Hand in Hand Blog Digest
Here you will find stories from the global church by ELCA global missionaries, scholars, and churchwide staff, brought to you by the ELCA Global Church Sponsorship team.
Mari K Hanchar is spending a year of service in Hungary as part of the ELCA Young Adults in Global Mission program. A recent entry in her blog, “The Hungarian Experience: a year of servanthood,” is about love for one another and the special way she recently experienced it. The program relies on coordinators who facilitate the young adults’ ministry and provide mentoring and spiritual guidance. To support a coordinator, go to www.ELCA.org/4missionaries.
It’s been almost one month since I arrived in Nyírgyháza (Sept. 10 was the official move-in date). Many people have shown me, an outsider, kindness. I have numerous stories, but this one is special to me.
When I first arrived at my home, I was at a loss for what to eat. My host family had food, but I had no idea what to do with the contents in the fridge. There were hot dogs, cheese, milk, butter, jam, meats and of course paprika. When it came time for breakfast, I usually settled on bread with jam. By the end of week two, I was craving some comfort food. When I went to the grocery store with my family, I found what I had been looking for: cereal. I love cereal.

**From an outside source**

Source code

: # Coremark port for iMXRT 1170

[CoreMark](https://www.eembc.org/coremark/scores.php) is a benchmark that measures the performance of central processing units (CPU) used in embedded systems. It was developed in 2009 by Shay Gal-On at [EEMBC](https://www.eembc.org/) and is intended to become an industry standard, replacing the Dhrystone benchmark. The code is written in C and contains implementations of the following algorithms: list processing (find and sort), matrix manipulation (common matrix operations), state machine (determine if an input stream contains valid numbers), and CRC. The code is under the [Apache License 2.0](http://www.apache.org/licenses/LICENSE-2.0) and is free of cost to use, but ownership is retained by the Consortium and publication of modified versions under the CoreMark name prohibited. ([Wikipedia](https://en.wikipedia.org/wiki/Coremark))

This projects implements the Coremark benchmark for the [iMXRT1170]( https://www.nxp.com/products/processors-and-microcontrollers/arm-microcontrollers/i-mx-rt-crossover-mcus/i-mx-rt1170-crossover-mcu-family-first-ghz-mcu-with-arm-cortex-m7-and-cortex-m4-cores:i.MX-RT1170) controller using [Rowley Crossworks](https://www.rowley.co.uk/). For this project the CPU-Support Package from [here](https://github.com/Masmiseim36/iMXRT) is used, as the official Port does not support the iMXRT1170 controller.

I went to pick out my favorite kind, Cinni Minis (Hungary’s version of Cinnamon Toast Crunch) and then looked at the price. I was shocked at how expensive cereal was. It’s not outrageous but comparatively, it’s expensive, especially on a stipend budget. I decided to purchase a box for the comfort of having familiar food in the house.

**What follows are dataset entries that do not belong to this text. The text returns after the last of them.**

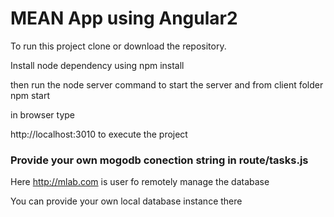 # MEAN App using Angular2

To run this project clone or download the repository.

Install node dependency using npm install

then run the node server command to start the server and from client folder npm start

in browser type

http://localhost:3010 to execute the project

### Provide your own mogodb conection string in route/tasks.js

Here http://mlab.com is user fo remotely manage the database

You can provide your own local database instance there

My host family didn’t have cereal in the house. I think it’s partially because it’s costly, but I also believe it’s a cultural difference. Breakfast often consists of bread, meat and cheese.

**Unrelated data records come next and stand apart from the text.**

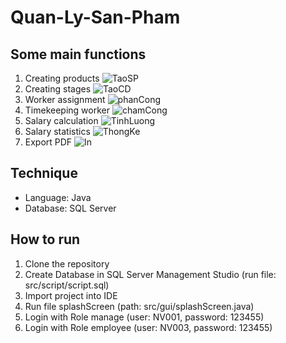 # Quan-Ly-San-Pham
## Some main functions 
1. Creating products
![TaoSP](https://github.com/HacMuHai/QuayLyLuongSanPham/assets/125679401/4c2d741b-952c-4464-9a57-958d8a846356)
2. Creating stages
![TaoCD](https://github.com/HacMuHai/QuayLyLuongSanPham/assets/125679401/03c798a9-4963-481a-9dbb-627961f9abcb)
3. Worker assignment
![phanCong](https://github.com/HacMuHai/QuayLyLuongSanPham/assets/125679401/1ea79c7f-1483-4c6f-94c2-bfede8117551)
4. Timekeeping worker
![chamCong](https://github.com/HacMuHai/QuayLyLuongSanPham/assets/125679401/aabd13b9-8f59-43a8-8d48-e8852f2868d5)
5. Salary calculation
![TinhLuong](https://github.com/HacMuHai/QuayLyLuongSanPham/assets/125679401/2ccd9531-1b9f-440f-8d4f-2e856705ca7a)
6. Salary statistics
![ThongKe](https://github.com/HacMuHai/QuayLyLuongSanPham/assets/125679401/161c2d45-2588-414a-b2a2-dbba2f270195)
6. Export PDF
![In](https://github.com/HacMuHai/QuayLyLuongSanPham/assets/125679401/923a9e43-ea18-459d-afbb-0b2c7208bb52)

## Technique
* Language: Java
* Database: SQL Server

## How to run
1. Clone the repository
2. Create Database in SQL Server Management Studio (run file: src/script/script.sql)
3. Import project into IDE
4. Run file splashScreen (path: src/gui/splashScreen.java)
5. Login with Role manage (user: NV001, password: 123455)
6. Login with Role employee (user: NV003, password: 123455)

About one week ago, I went downstairs for breakfast before work. My host mom wanted to show me something in the kitchen. I followed her and saw that she was pointing to the four boxes of cereal on the windowsill. In Hungarian, she told me that the cereal was on sale so she bought some. I had a huge smile on my face and my heart was filled with warmth by her kind gesture. I repeated “thank you” many times and gave her a big hug. I happily went to work taking the feelings of love with me.
When I returned from work a while later, I went into the kitchen. I was fumbling around for something and then looked over at the gift of the cereal, smiling. I glanced down from the windowsill and to my surprise, there were NINE more boxes of cereal stacked up on the ground. My heart skipped a beat, and for a second I lost my breath. The warm feeling in my heart returned and quickly spread throughout my body giving me chills. I was taken aback, and I could feel my eyes watering up. I stood in the kitchen a while dumbfounded and amazed.
This gift was and remains meaningful to me. It was more than the gift of cereal; it was the gift of comfort. It was the gift of acceptance into the family. It was the gift of kindness to someone she barely knew. It was the gift of love.